CutMix, MixUp, and RandAugment image augmentation with KerasCV

Original Link : https://keras.io/guides/keras_cv/cut_mix_mix_up_and_rand_augment/
Last Checked at : 2024-11-19

Author: lukewood
Date created: 2022/04/08
Last modified: 2022/04/08
Description: Use KerasCV to augment images with CutMix, MixUp, RandAugment, and more.

Colab

GitHub

Overview

KerasCV makes it easy to assemble state-of-the-art, industry-grade data augmentation pipelines for image classification and object detection tasks. KerasCV offers a wide suite of preprocessing layers implementing common data augmentation techniques.

Perhaps three of the most useful layers are keras_cv.layers.CutMix, keras_cv.layers.MixUp, and keras_cv.layers.RandAugment. These layers are used in nearly all state-of-the-art image classification pipelines.

This guide will show you how to compose these layers into your own data augmentation pipeline for image classification tasks. This guide will also walk you through the process of customizing a KerasCV data augmentation pipeline.

Imports & setup

KerasCV uses Keras 3 to work with any of TensorFlow, PyTorch or Jax. In the guide below, we will use the jax backend.
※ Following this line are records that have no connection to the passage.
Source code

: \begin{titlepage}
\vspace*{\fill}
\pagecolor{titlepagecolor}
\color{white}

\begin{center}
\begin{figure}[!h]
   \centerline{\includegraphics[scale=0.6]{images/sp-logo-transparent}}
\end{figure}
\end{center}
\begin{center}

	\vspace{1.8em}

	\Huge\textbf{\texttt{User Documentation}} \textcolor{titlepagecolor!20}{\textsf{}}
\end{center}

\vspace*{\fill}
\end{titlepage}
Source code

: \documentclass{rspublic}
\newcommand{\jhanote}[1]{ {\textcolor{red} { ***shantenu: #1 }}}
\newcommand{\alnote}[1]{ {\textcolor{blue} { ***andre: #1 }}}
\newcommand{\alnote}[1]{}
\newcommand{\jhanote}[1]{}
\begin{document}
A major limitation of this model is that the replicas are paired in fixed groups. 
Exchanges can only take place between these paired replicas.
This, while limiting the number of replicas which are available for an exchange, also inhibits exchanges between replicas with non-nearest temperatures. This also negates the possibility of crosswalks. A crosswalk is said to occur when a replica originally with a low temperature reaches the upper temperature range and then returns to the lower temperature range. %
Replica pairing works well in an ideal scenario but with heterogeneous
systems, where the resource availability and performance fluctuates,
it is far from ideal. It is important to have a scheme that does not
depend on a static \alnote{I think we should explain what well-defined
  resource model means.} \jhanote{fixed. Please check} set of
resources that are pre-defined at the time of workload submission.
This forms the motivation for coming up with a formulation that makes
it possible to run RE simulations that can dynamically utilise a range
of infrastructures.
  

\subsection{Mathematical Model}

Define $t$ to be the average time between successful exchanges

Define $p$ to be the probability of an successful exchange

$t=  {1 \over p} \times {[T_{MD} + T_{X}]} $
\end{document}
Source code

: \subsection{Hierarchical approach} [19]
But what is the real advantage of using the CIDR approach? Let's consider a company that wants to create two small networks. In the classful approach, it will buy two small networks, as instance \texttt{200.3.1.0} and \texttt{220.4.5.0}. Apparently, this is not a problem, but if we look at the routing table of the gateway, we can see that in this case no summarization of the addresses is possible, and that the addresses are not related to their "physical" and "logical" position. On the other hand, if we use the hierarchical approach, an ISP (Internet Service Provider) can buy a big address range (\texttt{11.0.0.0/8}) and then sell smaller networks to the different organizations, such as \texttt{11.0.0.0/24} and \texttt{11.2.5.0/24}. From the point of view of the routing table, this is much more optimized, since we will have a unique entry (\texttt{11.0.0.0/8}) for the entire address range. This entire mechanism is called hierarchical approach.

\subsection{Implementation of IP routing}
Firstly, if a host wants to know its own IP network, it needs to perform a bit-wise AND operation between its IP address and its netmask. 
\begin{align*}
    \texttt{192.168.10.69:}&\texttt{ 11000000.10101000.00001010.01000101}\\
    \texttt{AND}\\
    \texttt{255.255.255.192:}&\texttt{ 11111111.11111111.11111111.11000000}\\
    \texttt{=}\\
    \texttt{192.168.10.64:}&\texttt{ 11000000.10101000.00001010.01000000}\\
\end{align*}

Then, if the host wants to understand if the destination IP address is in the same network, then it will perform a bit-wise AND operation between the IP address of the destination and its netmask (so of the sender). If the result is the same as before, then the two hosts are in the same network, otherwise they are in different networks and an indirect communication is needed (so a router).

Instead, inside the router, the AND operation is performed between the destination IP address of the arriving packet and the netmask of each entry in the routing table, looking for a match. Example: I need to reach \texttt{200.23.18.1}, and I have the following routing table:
This guide runs in TensorFlow or PyTorch backends with zero changes, simply update the KERAS_BACKEND below.

!pip install -q --upgrade keras-cv
!pip install -q --upgrade keras  # Upgrade to Keras 3.

We begin by importing all required packages:

import os

os.environ["KERAS_BACKEND"] = "jax"  # @param ["tensorflow", "jax", "torch"]

import matplotlib.pyplot as plt

# Import tensorflow for [`tf.data`](https://www.tensorflow.org/api_docs/python/tf/data) and its preprocessing map functions
import tensorflow as tf
import tensorflow_datasets as tfds
import keras
import keras_cv

Data loading

This guide uses the 102 Category Flower Dataset for demonstration purposes.

To get started, we first load the dataset:

BATCH_SIZE = 32
AUTOTUNE = tf.data.AUTOTUNE
tfds.disable_progress_bar()
data, dataset_info = tfds.load("oxford_flowers102", with_info=True, as_supervised=True)
train_steps_per_epoch = dataset_info.splits["train"].num_examples // BATCH_SIZE
val_steps_per_epoch = dataset_info.splits["test"].num_examples // BATCH_SIZE

Result

 Downloading and preparing dataset 328.90 MiB (download: 328.90 MiB, generated: 331.34 MiB, total: 660.25 MiB) to /usr/local/google/home/rameshsampath/tensorflow_datasets/oxford_flowers102/2.1.1...
 Dataset oxford_flowers102 downloaded and prepared to /usr/local/google/home/rameshsampath/tensorflow_datasets/oxford_flowers102/2.1.1. Subsequent calls will reuse this data.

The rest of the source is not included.